Les nouvelles prévisions d’inflation de la Bundesbank sont de très mauvais augure

Dans le déluge de prévisions macroéconomiques que la fin de l’année produit traditionnellement, une prédiction particulière de la Bundesbank, la banque centrale allemande, attire l’attention. Parce que si elle s’avère correcte, elle aura des conséquences considérables pour les épargnants, les investisseurs et l’ensemble de l’économie.

Pourquoi est-ce important ?

L'Allemagne est le poids lourd de la zone euro. La façon dont nos voisins de l'Est envisagent l'avenir économique a une influence majeure sur la politique de taux d'intérêt de la Banque centrale européenne.

Les prévisions de la Bundesbank :

  • La banque centrale allemande prévoit que l’année prochaine sera une année pourrie, avec une contraction de 0,5% de l’économie allemande. Seule bonne nouvelle : la récession serait relativement brève, puisqu’en 2024 et 2025, selon ses modèles économiques, nous retrouverions des taux de croissance similaires à ceux de cette année.
  • Mais ce qui surprend vraiment, ce sont les prévisions d’inflation :
    • La Bundesbank prévoit une inflation toujours vertigineuse en 2023, presque comparable à celle de cette année : 7,2% contre 8,6% en 2022.
    • Et même en 2024, il n’y aurait pas encore de normalisation, avec un taux d’inflation de 4,1%, soit le double de l’objectif de la BCE (environ 2%).
    • Ce n’est qu’en 2025 que l’économie allemande retrouverait une inflation quelque peu « normale ». Toutefois, à 2,8 %, ce taux resterait élevé.
    • La Bundesbank est donc beaucoup plus pessimiste qu’en été, quand elle estimait encore le niveau d’inflation en Allemagne pour 2023 à « seulement » 4,5% et prévoyait déjà une normalisation pour 2024.
    • D’ailleurs, les choses pourraient être pires encore : la Bundesbank met en garde contre des « risques de hausse » dans ses prévisions d’inflation.

Les arguments :

  • Selon la Bundesbank, les prix de l’énergie devraient rester le principal moteur de l’inflation globale. Le gel des prix annoncé par le gouvernement allemand en 2023 n’aura qu’un effet temporaire.
  • En outre, les coûts salariaux exerceront également une pression à la hausse, créant ainsi une spirale salaires-prix : des prix plus élevés entraînent des salaires plus élevés, puis des prix plus élevés, surtout si les actionnaires de l’entreprise ne sont pas disposés à réduire les marges bénéficiaires.
  • « L’inflation est élevée et ne diminuera que progressivement », c’est ainsi que le président de la Bundesbank, Joachim Nagel, a résumé la situation.

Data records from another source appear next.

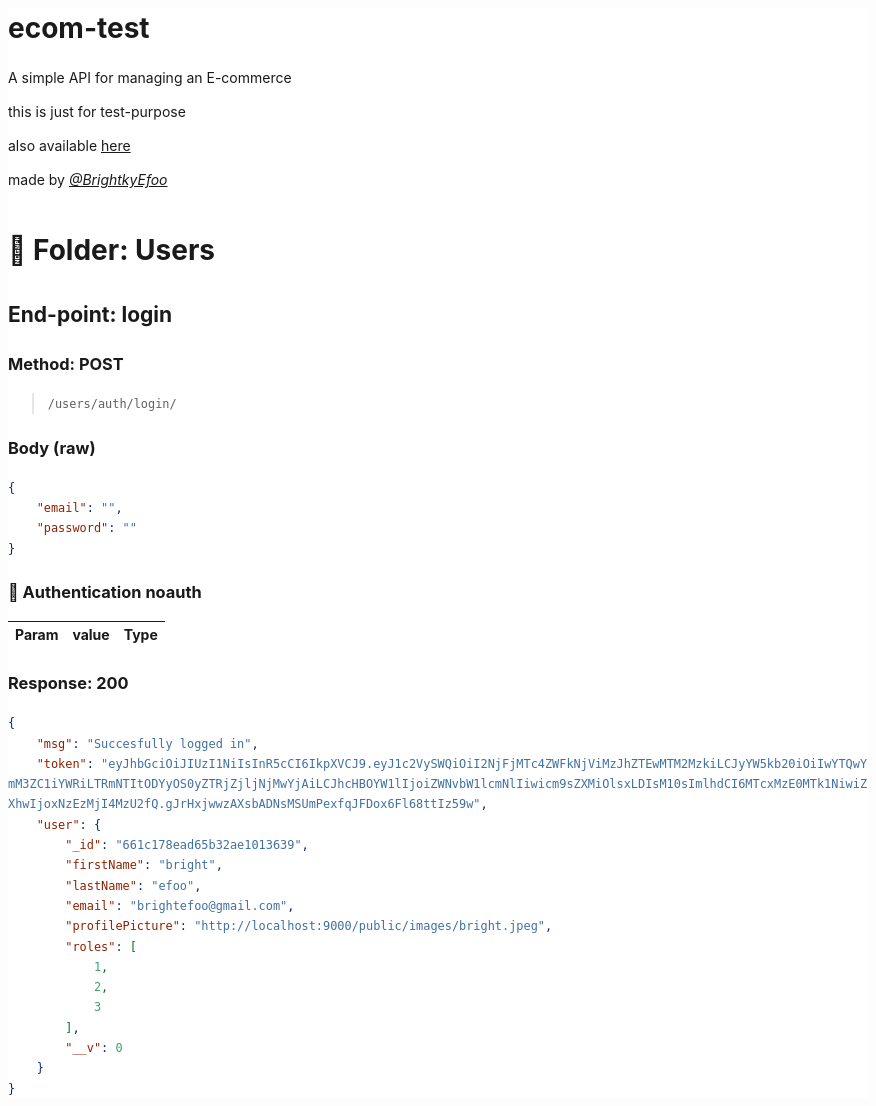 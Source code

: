 # ecom-test

A simple API for managing an E-commerce

this is just for test-purpose

also available [here](https://documenter.getpostman.com/view/22207689/2sA3Bj7thh)

made by [<i>@BrightkyEfoo</i>](https://github.com/BrightkyEfoo)

# 📁 Folder: Users

## End-point: login

### Method: POST

> ```
>/users/auth/login/
>```

### Body (**raw**)

```json
{
    "email": "",
    "password": ""
}
```

### 🔑 Authentication noauth

| Param | value | Type |
|-------|-------|------|

### Response: 200

```json
{
    "msg": "Succesfully logged in",
    "token": "eyJhbGciOiJIUzI1NiIsInR5cCI6IkpXVCJ9.eyJ1c2VySWQiOiI2NjFjMTc4ZWFkNjViMzJhZTEwMTM2MzkiLCJyYW5kb20iOiIwYTQwYmM3ZC1iYWRiLTRmNTItODYyOS0yZTRjZjljNjMwYjAiLCJhcHBOYW1lIjoiZWNvbW1lcmNlIiwicm9sZXMiOlsxLDIsM10sImlhdCI6MTcxMzE0MTk1NiwiZXhwIjoxNzEzMjI4MzU2fQ.gJrHxjwwzAXsbADNsMSUmPexfqJFDox6Fl68ttIz59w",
    "user": {
        "_id": "661c178ead65b32ae1013639",
        "firstName": "bright",
        "lastName": "efoo",
        "email": "brightefoo@gmail.com",
        "profilePicture": "http://localhost:9000/public/images/bright.jpeg",
        "roles": [
            1,
            2,
            3
        ],
        "__v": 0
    }
}
```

Et si la prédiction est correcte :

  • Si les pressions inflationnistes allemandes deviennent si importantes, la question se pose de savoir si les taux d’inflation belges ne vont pas être encore plus importants. Après tout, les augmentations salariales allemandes sont largement déterminées par de grands accords sectoriels entre syndicats et employeurs. Mais en Belgique, elles se font automatiquement par l’indexation des salaires.
  • Avec une inflation allemande aussi élevée en 2023 et 2024, la Bundesbank fera sans doute pression sur la BCE pour qu’elle relève encore fortement ses taux d’intérêt. Cela créerait des tensions avec certains banquiers centraux d’Europe du Sud, où l’on critique déjà aujourd’hui l’attitude « stricte » de la présidente Christine Lagarde et de ses collègues.
  • Pour les épargnants et les investisseurs, cela signifie que les produits à revenu fixe continueraient d’offrir des taux d’intérêt réels négatifs. Les taux d’intérêt réels sont les taux d’intérêt moins l’inflation. Même si les taux d’épargne augmentaient encore à 3%, avec une inflation de 7%, les taux d’intérêt réels seraient de -4 %.

Conclusion : l’économie allemande – et par extension l’économie européenne – pourrait entrer dans une nouvelle phase, avec des années d’inflation soutenue assez élevée. Les épargnants et les investisseurs ont intérêt à mettre complètement de côté leurs schémas de pensée des dernières années pour s’adapter à cette nouvelle situation.